Food.
Yesterday was Cranksgiving In June... A new version from friend Thomas (http://www.ypsivelo.org/) to compliment the traditional Cranksgiving I usually organize near the Thanksgiving time. Always a fun sort of event to spend one's money and time and effort for a good cause...
But this time, since I was riding instead of organizing, and it wasn't so much a timed race as it was a weight-hauling competition, it allowed for a certain amount of time for thought. From past Cranksgivings, and food donation sorting a Foodgatherers, I've come to an opinion on food donation, and I decided to compete for the pounds-per-dollar category... Basically, I want my donation dollar to go as far as possible, to provide as much food as possible.
And it really got me thinking. About what we are paying for when we buy food in this country. About how our food dollars are spent.
Not in the trendy Urban Agriculture/Locavore/Organic silliness that has taken over these days (something that advertising marketeers have co-opted to sell you more Tide and Twinkies and Toothpaste), but about basic sustenance. We're in this recession, and hundreds of thousands of people are losing jobs and houses and retirement savings and college funds and whole urban economies (Flint, MI anyone? Detroit?).
And so I'm in the Chinese Grocery store yesterday, calculating that this 20lb bag of rice at $10 is more food/dollar than the 20lb-er at $13, but at the same time, how many meals 20lbs of rice will provide. But then today, not 24 hours later I bought 4 bagels and a cup of coffee for $5 and change, and that's not even a meal, and it kind of made me a little bit sick to think about. And then I'm sitting here in Meijer waiting for a friend to finish shopping, watching a lot of Well-Fed Americans do things like buy 24-packs of bottled water and Mountain Dew. I'm kind of unsettled by this.

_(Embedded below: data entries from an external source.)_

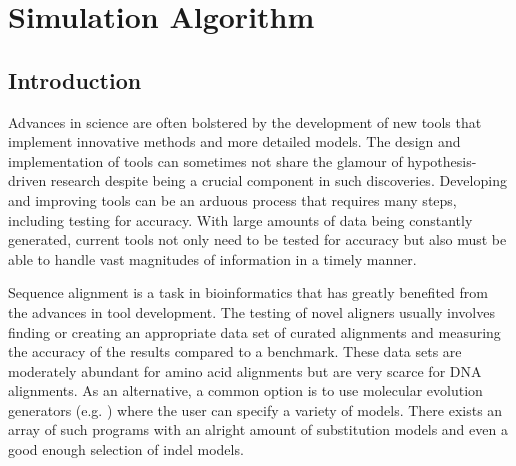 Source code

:\chapter{Simulation Algorithm} \label{ch:sim}



\section{Introduction}
 



Advances in science are often bolstered by the development of new tools that implement innovative methods and more detailed models. The design and implementation of tools can sometimes not share the glamour of hypothesis-driven research despite being a crucial component in such discoveries. Developing and improving tools can be an arduous process that requires many steps, including testing for accuracy. With large amounts of data being constantly generated, current tools not only need to be tested for accuracy but also must be able to handle vast magnitudes of information in a timely manner.

Sequence alignment is a task in bioinformatics that has greatly benefited from the advances in tool development. The testing of novel aligners usually involves finding or creating an appropriate data set of curated alignments and measuring the accuracy of the results compared to a benchmark. These data sets are moderately abundant for amino acid alignments but are very scarce for DNA alignments. As an alternative, a common option is to use molecular evolution generators (e.g. ) where the user can specify a variety of models. There exists an array of such programs with an alright amount of substitution models and even a good enough selection of indel models.

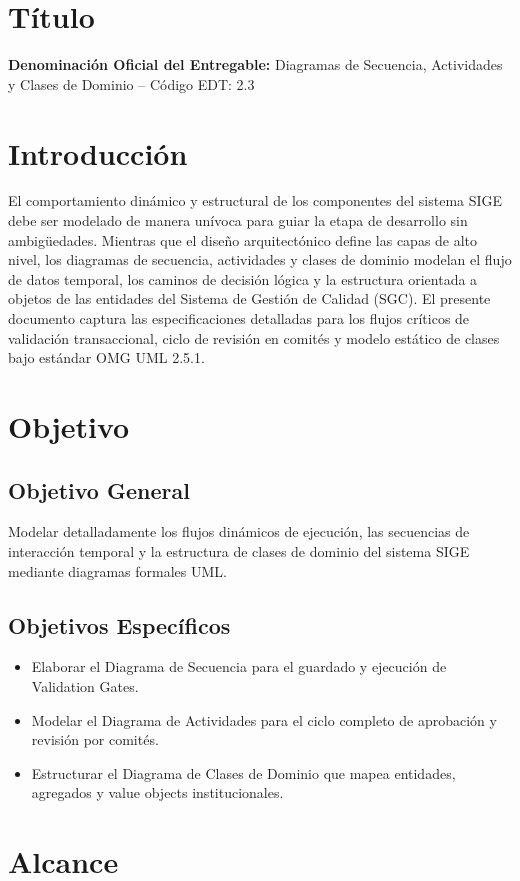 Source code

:\documentclass[12pt,a4paper]{article}
\begin{document}
\section{Título}
\textbf{Denominación Oficial del Entregable:} Diagramas de Secuencia, Actividades y Clases de Dominio -- Código EDT: 2.3

\section{Introducción}
El comportamiento dinámico y estructural de los componentes del sistema SIGE debe ser modelado de manera unívoca para guiar la etapa de desarrollo sin ambigüedades. Mientras que el diseño arquitectónico define las capas de alto nivel, los diagramas de secuencia, actividades y clases de dominio modelan el flujo de datos temporal, los caminos de decisión lógica y la estructura orientada a objetos de las entidades del Sistema de Gestión de Calidad (SGC). El presente documento captura las especificaciones detalladas para los flujos críticos de validación transaccional, ciclo de revisión en comités y modelo estático de clases bajo estándar OMG UML 2.5.1.

\section{Objetivo}
\subsection{Objetivo General}
Modelar detalladamente los flujos dinámicos de ejecución, las secuencias de interacción temporal y la estructura de clases de dominio del sistema SIGE mediante diagramas formales UML.
\subsection{Objetivos Específicos}
\begin{itemize}[leftmargin=1.5em, itemsep=2pt]
    \item Elaborar el Diagrama de Secuencia para el guardado y ejecución de Validation Gates.
    \item Modelar el Diagrama de Actividades para el ciclo completo de aprobación y revisión por comités.
    \item Estructurar el Diagrama de Clases de Dominio que mapea entidades, agregados y value objects institucionales.
\end{itemize}

\section{Alcance}
\end{document}

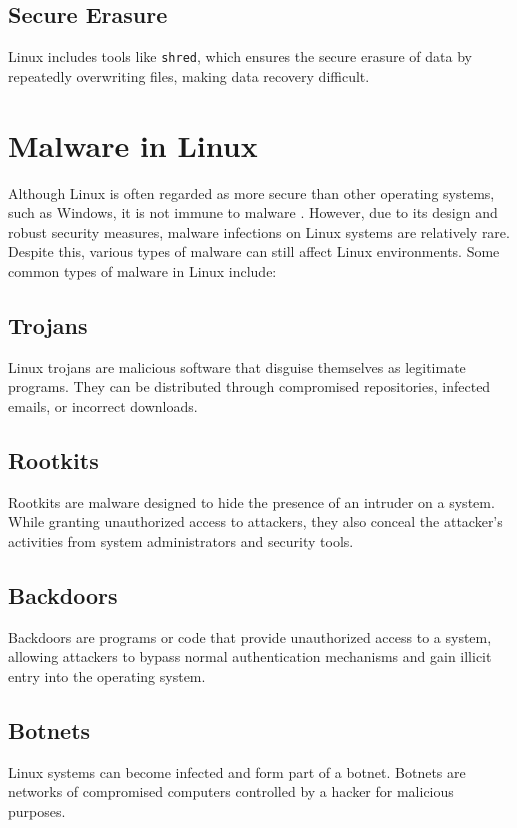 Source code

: \documentclass[conference]{IEEEtran}
\begin{document}
\subsection{Secure Erasure}
Linux includes tools like \texttt{shred}, which ensures the secure erasure of data by repeatedly overwriting files, making data recovery difficult.

\section{Malware in Linux}
Although Linux is often regarded as more secure than other operating systems, such as Windows, it is not immune to malware \cite{mend}. However, due to its design and robust security measures, malware infections on Linux systems are relatively rare. Despite this, various types of malware can still affect Linux environments. Some common types of malware in Linux include:

\subsection{Trojans}
Linux trojans are malicious software that disguise themselves as legitimate programs. They can be distributed through compromised repositories, infected emails, or incorrect downloads.

\subsection{Rootkits}
Rootkits are malware designed to hide the presence of an intruder on a system. While granting unauthorized access to attackers, they also conceal the attacker’s activities from system administrators and security tools.

\subsection{Backdoors}
Backdoors are programs or code that provide unauthorized access to a system, allowing attackers to bypass normal authentication mechanisms and gain illicit entry into the operating system.

\subsection{Botnets}
Linux systems can become infected and form part of a botnet. Botnets are networks of compromised computers controlled by a hacker for malicious purposes.
\end{document}
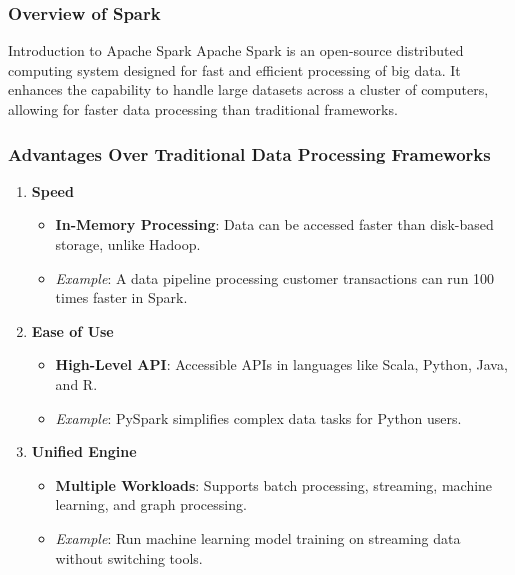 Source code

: \documentclass[aspectratio=169]{beamer}
\begin{document}
\begin{frame}[fragile]
    \frametitle{Overview of Spark}
    \begin{block}{Introduction to Apache Spark}
        Apache Spark is an open-source distributed computing system designed for fast and efficient processing of big data. It enhances the capability to handle large datasets across a cluster of computers, allowing for faster data processing than traditional frameworks.
    \end{block}
\end{frame}

\begin{frame}[fragile]
    \frametitle{Advantages Over Traditional Data Processing Frameworks}
    \begin{enumerate}
        \item \textbf{Speed}
            \begin{itemize}
                \item \textbf{In-Memory Processing}: Data can be accessed faster than disk-based storage, unlike Hadoop.
                \item \textit{Example}: A data pipeline processing customer transactions can run 100 times faster in Spark.
            \end{itemize}
        
        \item \textbf{Ease of Use}
            \begin{itemize}
                \item \textbf{High-Level API}: Accessible APIs in languages like Scala, Python, Java, and R.
                \item \textit{Example}: PySpark simplifies complex data tasks for Python users.
            \end{itemize}
        
        \item \textbf{Unified Engine}
            \begin{itemize}
                \item \textbf{Multiple Workloads}: Supports batch processing, streaming, machine learning, and graph processing.
                \item \textit{Example}: Run machine learning model training on streaming data without switching tools.
            \end{itemize}
    \end{enumerate}
\end{frame}
\end{document}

There's not exactly anything I can do about it to affect the opinions and habits of My Fellow Americans (aside from the usual blog post and such), but it's one of those things that just gets me thinking. About what we do, and how we spend money, and why we eat some of the crap that we eat, and the daylight between these moments of clarity (or best intention), and what seems to just happen.